As the weather grew worse, so did the other motorists. With growing frequency, the cars around us began to swerve, spin and sputter off the road. It reminded me of a baby bird attempting its first flight out of the nest, but unfortunately these baby birds were quite large and full of flammable gasoline. I again looked over towards Anya and asked how she was, but she was to fixated on what was ahead to respond. Her small frame and pleasant demeanor transformed into that of cornered tiger flaring its teeth. Ferociously she slammed her fist on the car horn and spat curses at anyone who spun into her path forward.
At this point I wasn't sure whether to be terrified, fascinated or just entertained by the spectacle of it all. Ultimately, I have to say I was impressed, for as I, myself, am a rather poor driver (or, to put it bluntly, terrible and far too easily distracted), but Anya, now several coffees down, held her own and valiantly battled the elements. And while this wasn't by any means the first car ride where I felt in grave danger, it was by far the coolest. That being said, I was still quite relieved when we stopped for the night.
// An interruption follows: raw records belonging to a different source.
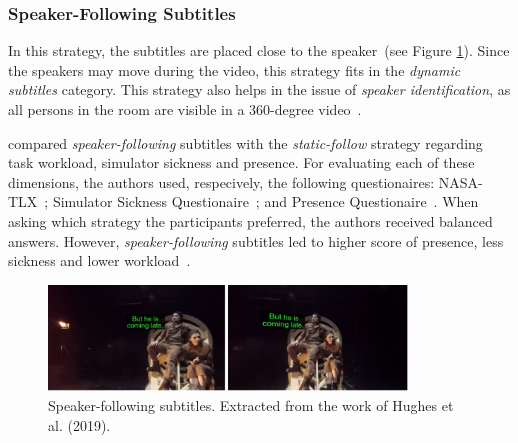 \subsubsection{Speaker-Following Subtitles}
\label{subsubsec:speaker_following}

In this strategy, the subtitles are placed close to the speaker~(see Figure \ref{fig:speaker_following}). Since the speakers may move during the video, this strategy fits in the \emph{dynamic subtitles} category. This strategy also helps in the issue of \emph{speaker identification}, as all persons in the room are visible in a 360-degree video~\cite{rothe_dynamic_2018}.  

 compared \emph{speaker-following} subtitles with the \emph{static-follow} strategy regarding task workload, simulator sickness and presence. For evaluating each of these dimensions, the authors used, respecively, the following questionaires: NASA-TLX~\cite{nasa_hart1988development}; Simulator Sickness Questionaire~\cite{sickness_kennedy1993simulator}; and Presence Questionaire~\cite{presence_witmer1998measuring}. When asking which strategy the participants preferred, the authors received balanced answers. However, \emph{speaker-following} subtitles led to higher score of presence, less sickness and lower workload~\cite{rothe_dynamic_2018}.

\begin{figure}[!ht]
    \centering
    \includegraphics[width=0.85\textwidth]{img/speaker-following.png}
    \caption{Speaker-following subtitles. Extracted from the work of Hughes et al. (2019).}
    \label{fig:speaker_following}
\end{figure}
As we pulled into a parking space, I braced myself for the icy rush of the cold night air. 'Three.' I began to count down to. 'Ok... I got this... Come on! Remember all those childhood moments of jumping into cold pools to show off in front of the girl.* Two. One! Deep breath and go!' I sprang up out of the car ready for all the cold and pain the Russian winter had to offer, but unfortunately there was one thing I forgot to prepare for. During all my fixation on the cold, I completely forgot what eleven hours in the car would do to my back. So instead of bravely jumping to my feet, puffing my chest out like a manly lumberjack, my exiting of the car more or less resembled Quasimodo falling out of bed.
*(in my adolescence, my friend groups usually just had one token girl. Hence the singular noun)
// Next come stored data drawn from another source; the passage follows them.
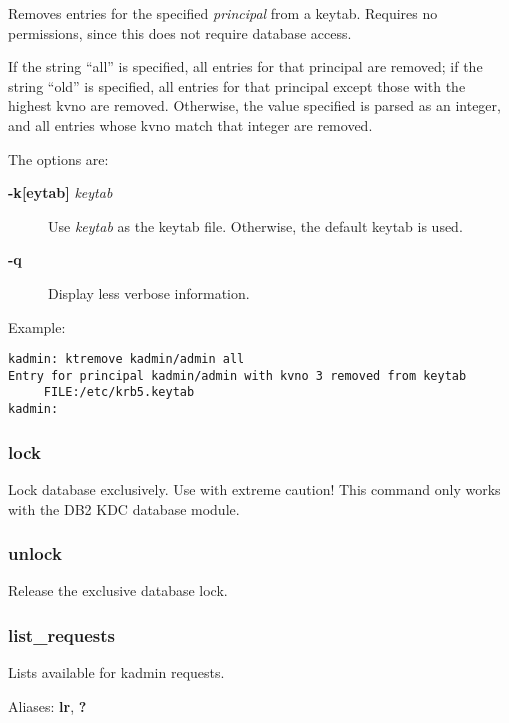 \documentclass[letterpaper,10pt,english]{sphinxmanual}
\begin{document}
Removes entries for the specified \emph{principal} from a keytab.  Requires
no permissions, since this does not require database access.

If the string ``all'' is specified, all entries for that principal are
removed; if the string ``old'' is specified, all entries for that
principal except those with the highest kvno are removed.  Otherwise,
the value specified is parsed as an integer, and all entries whose
kvno match that integer are removed.

The options are:
\begin{description}
\item[{\textbf{-k{[}eytab{]}} \emph{keytab}}] \leavevmode
Use \emph{keytab} as the keytab file.  Otherwise, the default keytab is
used.

\item[{\textbf{-q}}] \leavevmode
Display less verbose information.

\end{description}

Example:

\begin{Verbatim}[commandchars=\\\{\}]
kadmin: ktremove kadmin/admin all
Entry for principal kadmin/admin with kvno 3 removed from keytab
     FILE:/etc/krb5.keytab
kadmin:
\end{Verbatim}


\subsubsection{lock}
\label{admin/admin_commands/kadmin_local:ktremove-end}\label{admin/admin_commands/kadmin_local:lock}
Lock database exclusively.  Use with extreme caution!  This command
only works with the DB2 KDC database module.


\subsubsection{unlock}
\label{admin/admin_commands/kadmin_local:unlock}
Release the exclusive database lock.


\subsubsection{list\_requests}
\label{admin/admin_commands/kadmin_local:list-requests}
Lists available for kadmin requests.

Aliases: \textbf{lr}, \textbf{?}
\end{document}
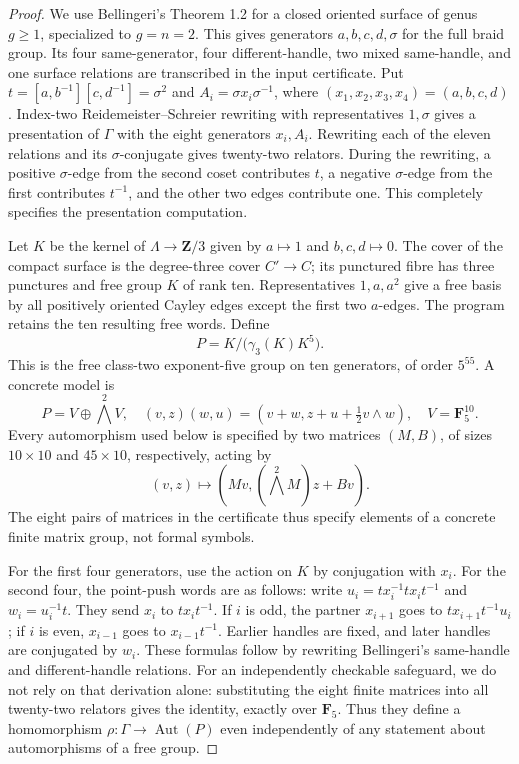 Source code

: \begin{proof}
We use Bellingeri's Theorem 1.2 \citep[Theorem~1.2]{Bellingeri2004} for a closed oriented surface of
genus $g\ge1$, specialized to $g=n=2$. This gives generators
$a,b,c,d,\sigma$ for the full braid group. Its four same-generator,
four different-handle, two mixed same-handle, and one surface
relations are transcribed in the input certificate. Put
$t=[a,b^{-1}][c,d^{-1}]=\sigma^2$ and
$A_i=\sigma x_i\sigma^{-1}$, where
$(x_1,x_2,x_3,x_4)=(a,b,c,d)$. Index-two Reidemeister--Schreier
rewriting with representatives $1,\sigma$ gives a presentation of
$\Gamma$ with the eight generators $x_i,A_i$. Rewriting each of
the eleven relations and its $\sigma$-conjugate gives twenty-two
relators. During the rewriting, a positive $\sigma$-edge from the
second coset contributes $t$, a negative $\sigma$-edge from the
first contributes $t^{-1}$, and the other two edges contribute
one. This completely specifies the presentation computation.

Let $K$ be the kernel of $\Lambda\to\mathbf Z/3$ given by
$a\mapsto1$ and $b,c,d\mapsto0$. The cover of the compact surface
is the degree-three cover $C'\to C$; its punctured fibre has three
punctures and free group $K$ of rank ten. Representatives
$1,a,a^2$ give a free basis by all positively oriented Cayley edges
except the first two $a$-edges. The program retains the ten resulting
free words. Define
\[
 P=K/\bigl(\gamma_3(K)K^5\bigr).
\]
This is the free class-two exponent-five group on ten generators,
of order $5^{55}$. A concrete model is
\[
 P=V\oplus\bigwedge^2V,
 \quad (v,z)(w,u)=(v+w,z+u+\tfrac12v\wedge w),
 \quad V=\mathbf F _5^{10}.
\]
Every automorphism used below is specified by two matrices $(M,B)$,
of sizes $10\times10$ and $45\times10$, respectively, acting by
\[
              (v,z)\longmapsto(Mv,(\bigwedge^2M)z+Bv).
                                                               \tag{FC.2}
\]
The eight pairs of matrices in the certificate thus specify elements
of a concrete finite matrix group, not formal symbols.

For the first four generators, use the action on $K$ by conjugation
with $x_i$. For the second four, the point-push words are as follows:
write $u_i=t x_i^{-1}t x_i t^{-1}$ and $w_i=u_i^{-1}t$.
They send $x_i$ to $t x_i t^{-1}$. If $i$ is odd, the partner
$x_{i+1}$ goes to $t x_{i+1}t^{-1}u_i$; if $i$ is even,
$x_{i-1}$ goes to $x_{i-1}t^{-1}$. Earlier handles are fixed,
and later handles are conjugated by $w_i$. These formulas follow
by rewriting Bellingeri's same-handle and different-handle relations.
For an independently checkable safeguard, we do not rely on that
derivation alone: substituting the eight finite matrices into all
twenty-two relators gives the identity, exactly over $\mathbf F _5$.
Thus they define a homomorphism
$\rho:\Gamma\to\operatorname{Aut}(P)$ even independently of
any statement about automorphisms of a free group.


\end{proof}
The place was a small, roadside inn about an hour outside the city Rostov. I walked in and, shivering madly, handed my passport over to the lady at the front desk in order to check in. She took Anya's first and quickly returned it, but she held on to mine. She looked down and then back up at me, studying my face. "Американец?" (American) she asked. I nodded. She looked again and then disappeared into a back room. Instead the worst ideas rushed through my mind.
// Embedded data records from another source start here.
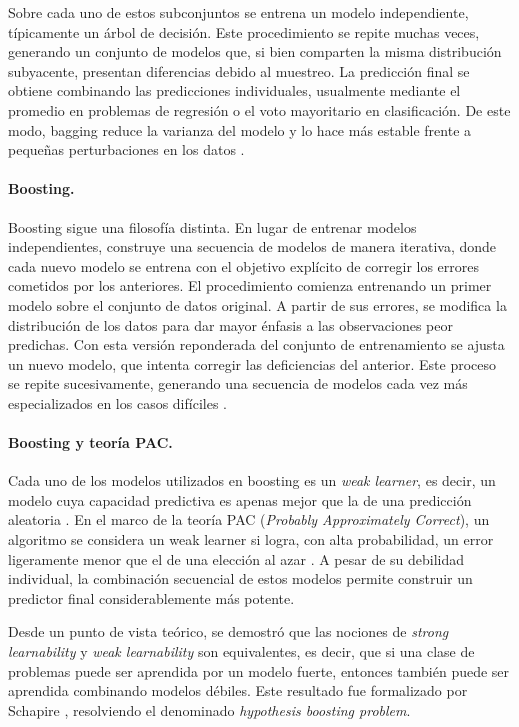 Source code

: Sobre cada uno de estos subconjuntos se entrena un modelo independiente, típicamente un árbol de decisión. Este procedimiento se repite muchas veces, generando un conjunto de modelos que, si bien comparten la misma distribución subyacente, presentan diferencias debido al muestreo. La predicción final se obtiene combinando las predicciones individuales, usualmente mediante el promedio en problemas de regresión o el voto mayoritario en clasificación. De este modo, bagging reduce la varianza del modelo y lo hace más estable frente a pequeñas perturbaciones en los datos \cite{breiman1996bagging, hastie2009elements}.
\paragraph{Boosting.}
Boosting sigue una filosofía distinta. En lugar de entrenar modelos independientes, construye una secuencia de modelos de manera iterativa, donde cada nuevo modelo se entrena con el objetivo explícito de corregir los errores cometidos por los anteriores. El procedimiento comienza entrenando un primer modelo sobre el conjunto de datos original. A partir de sus errores, se modifica la distribución de los datos para dar mayor énfasis a las observaciones peor predichas. Con esta versión reponderada del conjunto de entrenamiento se ajusta un nuevo modelo, que intenta corregir las deficiencias del anterior. Este proceso se repite sucesivamente, generando una secuencia de modelos cada vez más especializados en los casos difíciles \cite{schapire1990strength}.

\paragraph{Boosting y teoría PAC.}
Cada uno de los modelos utilizados en boosting es un \textit{weak learner}, es decir, un modelo cuya capacidad predictiva es apenas mejor que la de una predicción aleatoria \cite{kearns1994cryptographic}. En el marco de la teoría PAC (\textit{Probably Approximately Correct}), un algoritmo se considera un weak learner si logra, con alta probabilidad, un error ligeramente menor que el de una elección al azar \cite{valiant1984theory}. A pesar de su debilidad individual, la combinación secuencial de estos modelos permite construir un predictor final considerablemente más potente.

Desde un punto de vista teórico, se demostró que las nociones de
\textit{strong learnability} y \textit{weak learnability} son equivalentes,
es decir, que si una clase de problemas puede ser aprendida por un modelo
fuerte, entonces también puede ser aprendida combinando modelos débiles.
Este resultado fue formalizado por Schapire \cite{schapire1990strength},
resolviendo el denominado \textit{hypothesis boosting problem}.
'Noooooo!' I screamed internally. 'I'm not properly registered! She's gonna send us back into the cold storm!' I tried to pass this sudden wave of terror off as being cold, but unfortunately I don't think I was fooling anyone. Then the woman returned.
She looked directly at me. 'That's it! Can't register me. Back out in the cold...' I thought. But to my surprise, she smiled and then exclaimed that I was the first ever American to stay at the inn. Yanking my arm, she pulled me over to the computer and instructed I write a review! 'Yes!! I get to be exotic for a day. Break out the champagne!' Happily, I complied, wrote a stellar review, then brought my bag to the room and laid down in a nice comfortable bed. And finally, after the cold, storm, back ache and near disasters, I drifted off into deep sleep.